Former South African President Nelson Mandela, his wife and a group of Kenyan Aids activists shared the 2005 World’s Children’s Prize for the Rights of the Child today.

Mandela and wife share children's rights prize

Former South African President Nelson Mandela, his wife and a group of Kenyan Aids activists shared the 2005 World’s Children’s Prize for the Rights of the Child today.

The £50,000 (€73,300) prize is split in two parts, the Global Friends Award and the World’s Children’s Prize.

Mandela and his wife, Graca Machel, received the Global Friends Award for their efforts to improve the freedom and equal rights of all South African children, and the right for every girl to attend school, organisers said in Stockholm.

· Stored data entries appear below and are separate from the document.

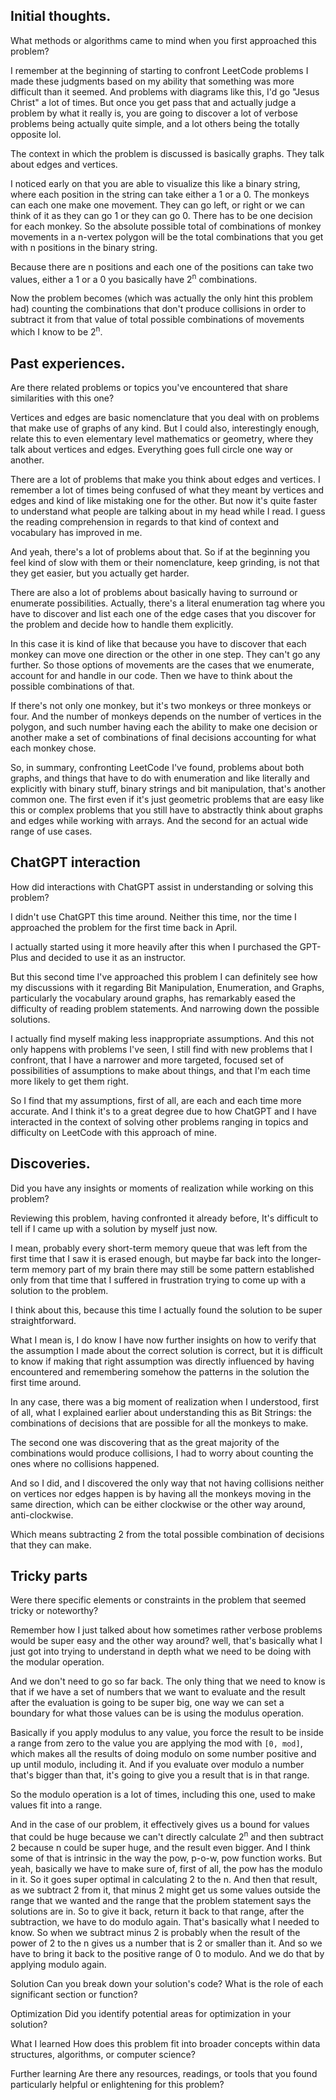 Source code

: 
## Initial thoughts.
What methods or algorithms came to mind when you first approached this problem?

I remember at the beginning of starting to confront LeetCode problems I made these judgments based on my ability that something was more difficult than it seemed. And problems with diagrams like this, I'd go "Jesus Christ" a lot of times. But once you get pass that and actually judge a problem by what it really is, you are going to discover a lot of verbose problems being actually quite simple, and a lot others being the totally opposite lol.

The context in which the problem is discussed is basically graphs. They talk about edges and vertices.

I noticed early on that you are able to visualize this like a binary string, where each position in the string can take either a 1 or a 0. The monkeys can each one make one movement. They can go left, or right or we can think of it as they can go 1 or they can go 0. There has to be one decision for each monkey. So the absolute possible total of combinations of monkey movements in a n-vertex polygon will be the total combinations that you get with n positions in the binary string.

Because there are n positions and each one of the positions can take two values, either a 1 or a 0 you basically have 2<sup>n</sup> combinations.

Now the problem becomes (which was actually the only hint this problem had) counting the combinations that don't produce collisions in order to subtract it from that value of total possible combinations of movements which I know to be 2<sup>n</sup>.

## Past experiences.
Are there related problems or topics you've encountered that share similarities with this one?

Vertices and edges are basic nomenclature that you deal with on problems that make use of graphs of any kind. But I could also, interestingly enough, relate this to even elementary level mathematics or geometry, where they talk about vertices and edges. Everything goes full circle one way or another.

There are a lot of problems that make you think about edges and vertices. I remember a lot of times being confused of what they meant by vertices and edges and kind of like mistaking one for the other. But now it's quite faster to understand what people are talking about in my head while I read. I guess the reading comprehension in regards to that kind of context and vocabulary has improved in me. 

And yeah, there's a lot of problems about that. So if at the beginning you feel kind of slow with them or their nomenclature, keep grinding, is not that they get easier, but you actually get harder.

There are also a lot of problems about basically having to surround or enumerate possibilities. Actually, there's a literal enumeration tag where you have to discover and list each one of the edge cases that you discover for the problem and decide how to handle them explicitly.

In this case it is kind of like that because you have to discover that each monkey can move one direction or the other in one step. They can't go any further. So those options of movements are the cases that we enumerate, account for and handle in our code. Then we have to think about the possible combinations of that.

If there's not only one monkey, but it's two monkeys or three monkeys or four. And the number of monkeys depends on the number of vertices in the polygon, and such number having each the ability to make one decision or another make a set of combinations of final decisions accounting for what each monkey chose.

So, in summary, confronting LeetCode I've found, problems about both graphs, and things that have to do with enumeration and like literally and explicitly with binary stuff, binary strings and bit manipulation, that's another common one. The first even if it's just geometric problems that are easy like this or complex problems that you still have to abstractly think about graphs and edges while working with arrays. And the second for an actual wide range of use cases.

## ChatGPT interaction
How did interactions with ChatGPT assist in understanding or solving this problem?

I didn't use ChatGPT this time around. Neither this time, nor the time I approached the problem for the first time back in April.

I actually started using it more heavily after this when I purchased the GPT-Plus and decided to use it as an instructor.

But this second time I've approached this problem I can definitely see how my discussions with it regarding Bit Manipulation, Enumeration, and Graphs, particularly the vocabulary around graphs, has remarkably eased the difficulty of reading problem statements. And narrowing down the possible solutions.

I actually find myself making less inappropriate assumptions. And this not only happens with problems I've seen, I still find with new problems that I confront, that I have a narrower and more targeted, focused set of possibilities of assumptions to make about things, and that I'm each time more likely to get them right.

So I find that my assumptions, first of all, are each and each time more accurate. And I think it's to a great degree due to how ChatGPT and I have interacted in the context of solving other problems ranging in topics and difficulty on LeetCode with this approach of mine.


## Discoveries.
Did you have any insights or moments of realization while working on this problem?

Reviewing this problem, having confronted it already before, It's difficult to tell if I came up with a solution by myself just now.

I mean, probably every short-term memory queue that was left from the first time that I saw it is erased enough, but maybe far back into the longer-term memory part of my brain there may still be some pattern established only from that time that I suffered in frustration trying to come up with a solution to the problem. 

I think about this, because this time I actually found the solution to be super straightforward.

What I mean is, I do know I have now further insights on how to verify that the assumption I made about the correct solution is correct, but it is difficult to know if making that right assumption was directly influenced by having encountered and remembering somehow the patterns in the solution the first time around.

In any case, there was a big moment of realization when I understood, first of all, what I explained earlier about understanding this as Bit Strings: the combinations of decisions that are possible for all the monkeys to make.

The second one was discovering that as the great majority of the combinations would produce collisions, I had to worry about counting the ones where no collisions happened.

And so I did, and I discovered the only way that not having collisions neither on vertices nor edges happen is by having all the monkeys moving in the same direction, which can be either clockwise or the other way around, anti-clockwise.

Which means subtracting 2 from the total possible combination of decisions that they can make.

## Tricky parts
Were there specific elements or constraints in the problem that seemed tricky or noteworthy?

Remember how I just talked about how sometimes rather verbose problems would be super easy and the other way around? well, that's basically what I just got into trying to understand in depth what we need to be doing with the modular operation.

And we don't need to go so far back. The only thing that we need to know is that if we have a set of numbers that we want to evaluate and the result after the evaluation is going to be super big, one way we can set a boundary for what those values can be is using the modulus operation.

Basically if you apply modulus to any value, you force the result to be inside a range from zero to the value you are applying the mod with `[0, mod]`, which makes all the results of doing modulo on some number positive and up until modulo, including it. And if you evaluate over modulo a number that's bigger than that, it's going to give you a result that is in that range.

So the modulo operation is a lot of times, including this one, used to make values fit into a range.

And in the case of our problem, it effectively gives us a bound for values that could be huge because we can't directly calculate 2<sup>n</sup> and then subtract 2 because n could be super huge, and the result even bigger. And I think some of that is intrinsic in the way the pow, p-o-w, pow function works. But yeah, basically we have to make sure of, first of all, the pow has the modulo in it. So it goes super optimal in calculating 2 to the n. And then that result, as we subtract 2 from it, that minus 2 might get us some values outside the range that we wanted and the range that the problem statement says the solutions are in. So to give it back, return it back to that range, after the subtraction, we have to do modulo again. That's basically what I needed to know. So when we subtract minus 2 is probably when the result of the power of 2 to the n gives us a number that is 2 or smaller than it. And so we have to bring it back to the positive range of 0 to modulo. And we do that by applying modulo again.

Solution
Can you break down your solution's code? What is the role of each significant section or function?

Optimization
Did you identify potential areas for optimization in your solution?

What I learned
How does this problem fit into broader concepts within data structures, algorithms, or computer science?

Further learning
Are there any resources, readings, or tools that you found particularly helpful or enlightening for this problem?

The second award was given to the Mothers of St Rita in Kenya, a group of 20 women who for seven years have been helping children orphaned by Aids.

The winner of the Global Friends Award was decided in a vote by nearly 2.4 million children in schools around the world, while the World’s Children’s Prize was awarded by a jury of children from 15 countries, organisers said.

“You children have my support, whether I’m alive or in the grave,” Mandela said in a statement. “Give my regards to the children in South Africa or elsewhere.”

The World’s Children’s Prize for the Rights of the Child was set up in 1999 by the Swedish Children’s World Association to recognise those who defend the rights of youngsters. It was first awarded in 2000.

Sweden’s Princess Christina will host an awards ceremony at Gripsholm Castle outside Stockholm on Friday. Mandela will be represented by his daughter, Zindzi, at the ceremony.